Run "cksum /usr/sbin/bootinfo" and hopefully someone with a working 2.2.1.4 install can run it too and you can compare the results. I'd show you, but I'm on 2.2.1.3:
vio0:/home/padmin:# ioslevel
2.2.1.3
vio0:/home/padmin:# oem_setup_env
# cksum /usr/sbin/bootinfo
850554791 14276 /usr/sbin/bootinfo
#
Same problem after upgrade VIO to 2.2.1.3, as we updated our SDDPCM driver under oem_setup_env (changes to root instead of padmin !) and smitty update_all:
...
Finished processing all filesets. (Total time: 29 secs).
0503-409 installp: bosboot verification starting...

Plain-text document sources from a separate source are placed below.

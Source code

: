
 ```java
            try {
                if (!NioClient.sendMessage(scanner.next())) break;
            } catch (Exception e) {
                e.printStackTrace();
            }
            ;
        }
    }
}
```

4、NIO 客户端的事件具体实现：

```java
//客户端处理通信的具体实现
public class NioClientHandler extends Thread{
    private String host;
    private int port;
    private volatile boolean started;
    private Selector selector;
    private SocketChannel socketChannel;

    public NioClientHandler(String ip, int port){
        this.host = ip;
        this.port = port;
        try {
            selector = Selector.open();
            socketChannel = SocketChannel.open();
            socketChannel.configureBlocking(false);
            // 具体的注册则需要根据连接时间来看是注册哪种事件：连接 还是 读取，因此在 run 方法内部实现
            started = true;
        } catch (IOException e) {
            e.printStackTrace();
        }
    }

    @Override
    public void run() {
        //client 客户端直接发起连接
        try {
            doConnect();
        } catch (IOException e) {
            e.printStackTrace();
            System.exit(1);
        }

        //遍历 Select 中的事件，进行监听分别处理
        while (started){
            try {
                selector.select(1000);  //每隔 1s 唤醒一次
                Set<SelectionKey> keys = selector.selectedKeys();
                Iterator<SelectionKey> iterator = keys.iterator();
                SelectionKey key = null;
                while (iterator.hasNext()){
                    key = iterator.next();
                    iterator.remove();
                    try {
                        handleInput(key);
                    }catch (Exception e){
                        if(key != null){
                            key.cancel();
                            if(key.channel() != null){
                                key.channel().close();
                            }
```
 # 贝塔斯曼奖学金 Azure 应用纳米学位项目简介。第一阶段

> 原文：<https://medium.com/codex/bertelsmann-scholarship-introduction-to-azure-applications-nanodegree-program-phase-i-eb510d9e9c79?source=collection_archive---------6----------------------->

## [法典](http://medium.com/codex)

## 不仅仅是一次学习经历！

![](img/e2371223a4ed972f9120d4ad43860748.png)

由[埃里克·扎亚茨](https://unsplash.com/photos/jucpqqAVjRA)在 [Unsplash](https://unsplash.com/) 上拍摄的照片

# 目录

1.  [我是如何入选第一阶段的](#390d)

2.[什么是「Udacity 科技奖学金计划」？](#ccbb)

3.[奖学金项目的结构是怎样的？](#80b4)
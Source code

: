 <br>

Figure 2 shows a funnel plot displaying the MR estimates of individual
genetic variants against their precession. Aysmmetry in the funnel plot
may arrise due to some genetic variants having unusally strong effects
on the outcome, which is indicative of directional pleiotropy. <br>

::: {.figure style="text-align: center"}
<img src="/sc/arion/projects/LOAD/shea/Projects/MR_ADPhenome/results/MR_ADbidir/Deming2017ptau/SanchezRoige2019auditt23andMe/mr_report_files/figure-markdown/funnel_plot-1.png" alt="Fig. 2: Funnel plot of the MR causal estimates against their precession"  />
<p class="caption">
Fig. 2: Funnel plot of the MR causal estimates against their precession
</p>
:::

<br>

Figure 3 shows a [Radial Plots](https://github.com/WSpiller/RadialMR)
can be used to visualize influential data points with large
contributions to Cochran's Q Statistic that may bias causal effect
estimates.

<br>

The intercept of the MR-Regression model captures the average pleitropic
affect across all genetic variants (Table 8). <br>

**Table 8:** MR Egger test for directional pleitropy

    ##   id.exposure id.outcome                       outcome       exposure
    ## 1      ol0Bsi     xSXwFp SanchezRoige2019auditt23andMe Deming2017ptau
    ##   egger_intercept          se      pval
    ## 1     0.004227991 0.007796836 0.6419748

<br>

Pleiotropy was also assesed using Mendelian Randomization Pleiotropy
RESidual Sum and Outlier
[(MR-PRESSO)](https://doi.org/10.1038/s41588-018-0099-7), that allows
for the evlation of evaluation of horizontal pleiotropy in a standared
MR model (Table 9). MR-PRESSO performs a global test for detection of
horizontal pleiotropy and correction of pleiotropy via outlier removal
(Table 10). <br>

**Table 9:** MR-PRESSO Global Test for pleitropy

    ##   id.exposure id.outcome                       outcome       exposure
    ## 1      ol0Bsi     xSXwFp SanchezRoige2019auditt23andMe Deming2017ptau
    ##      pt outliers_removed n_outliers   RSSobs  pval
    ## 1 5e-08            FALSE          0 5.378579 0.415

installp: bosboot verification completed.
0503-408 installp: bosboot process starting...
trustchk: Verification of attributes failed: /usr/bin/tee : group mode
trustchk: Verification of attributes failed: /usr/sbin/bootinfo : accessauths
bosboot: Boot image is 49180 512 byte blocks.
0503-292 This update will not fully take effect until after a
system reboot.
...
Since the bosboot worked in our case, we didn't call IBM support.
Here is a working server:
# /usr/ios/cli/ioscli ioslevel
2.2.1.4
# bosboot -ad /dev/hdisk0
bosboot: Boot image is 51228 512 byte blocks.

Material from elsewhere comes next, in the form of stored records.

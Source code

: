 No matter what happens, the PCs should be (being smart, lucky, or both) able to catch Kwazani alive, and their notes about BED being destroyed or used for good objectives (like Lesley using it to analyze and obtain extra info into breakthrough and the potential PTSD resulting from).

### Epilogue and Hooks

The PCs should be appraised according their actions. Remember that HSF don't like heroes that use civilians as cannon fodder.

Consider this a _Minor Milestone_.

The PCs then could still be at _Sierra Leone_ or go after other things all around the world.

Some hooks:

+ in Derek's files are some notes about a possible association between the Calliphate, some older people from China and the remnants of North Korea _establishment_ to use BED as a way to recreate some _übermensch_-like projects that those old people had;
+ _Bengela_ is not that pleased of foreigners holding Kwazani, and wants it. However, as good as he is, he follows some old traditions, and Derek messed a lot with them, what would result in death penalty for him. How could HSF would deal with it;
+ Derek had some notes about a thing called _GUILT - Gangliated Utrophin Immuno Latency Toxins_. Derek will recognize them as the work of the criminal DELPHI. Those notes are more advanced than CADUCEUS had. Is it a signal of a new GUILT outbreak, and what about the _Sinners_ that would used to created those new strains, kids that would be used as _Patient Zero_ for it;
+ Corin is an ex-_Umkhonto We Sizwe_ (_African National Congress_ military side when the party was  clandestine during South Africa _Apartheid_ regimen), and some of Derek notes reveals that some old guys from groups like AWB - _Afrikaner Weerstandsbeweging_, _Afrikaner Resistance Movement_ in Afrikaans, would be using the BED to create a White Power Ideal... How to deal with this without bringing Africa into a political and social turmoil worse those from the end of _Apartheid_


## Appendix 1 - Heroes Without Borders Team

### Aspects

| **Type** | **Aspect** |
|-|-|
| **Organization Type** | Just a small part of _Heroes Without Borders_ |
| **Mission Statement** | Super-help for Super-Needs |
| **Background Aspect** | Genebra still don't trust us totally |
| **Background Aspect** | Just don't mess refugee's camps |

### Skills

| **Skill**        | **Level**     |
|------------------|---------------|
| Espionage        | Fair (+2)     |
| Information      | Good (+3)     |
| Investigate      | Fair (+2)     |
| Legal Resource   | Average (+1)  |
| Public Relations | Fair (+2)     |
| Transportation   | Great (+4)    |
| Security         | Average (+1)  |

# cksum /usr/sbin/bootinfo
3368613133 14276 /usr/sbin/bootinfo
#
Here is a non-working server:
# /usr/ios/cli/ioscli ioslevel
2.2.1.4
# bosboot -ad /dev/hdisk0
trustchk: Verification of attributes failed: /usr/bin/tee
: group mode
bosboot: Boot image is 51228 512 byte blocks.
# cksum /usr/sbin/bootinfo
3368613133 14276 /usr/sbin/bootinfo
#
Calling IBM to see what they say...
---------- Post updated at 02:07 PM ---------- Previous update was at 01:44 PM ----------
Make sure the permissions of the /usr/bin/tee file are correct, here they are after i updated them:
# ls -l /usr/bin/tee
-r-xr-xr-x 1 bin bin 4318 May 10 2008 /usr/bin/tee
# bosboot -ad /dev/hdisk0
bosboot: Boot image is 51228 512 byte blocks.
#
In my VIO, /usr/bin/tee is missing execute for "others":
$ ls -l /usr/bin/tee
-r-xr-xr-- 1 bin staff 4318 Mar 12 2010 /usr/bin/tee
bootinfo is missing all "other" bits:
$ ls -l /usr/sbin/bootinfo
-r-xr-x--- 1 bin bin 14276 Jun 8 2011 /usr/sbin/bootinfo
Since we didn't modify that and its in all VIO-servers, this must have been modified by IBM's VIOS updates
Hmmm, ill have to check some of my other VIOs to see what their permissions are on /usr/bin/tee as i only checked my other 2.2.1.4 server.
I do believe that, in the case lf a 2.2.1.4 upgrade from a previous VIOS version, some files which are touched per the upgrade may inherit the permissions of the directory your installing from.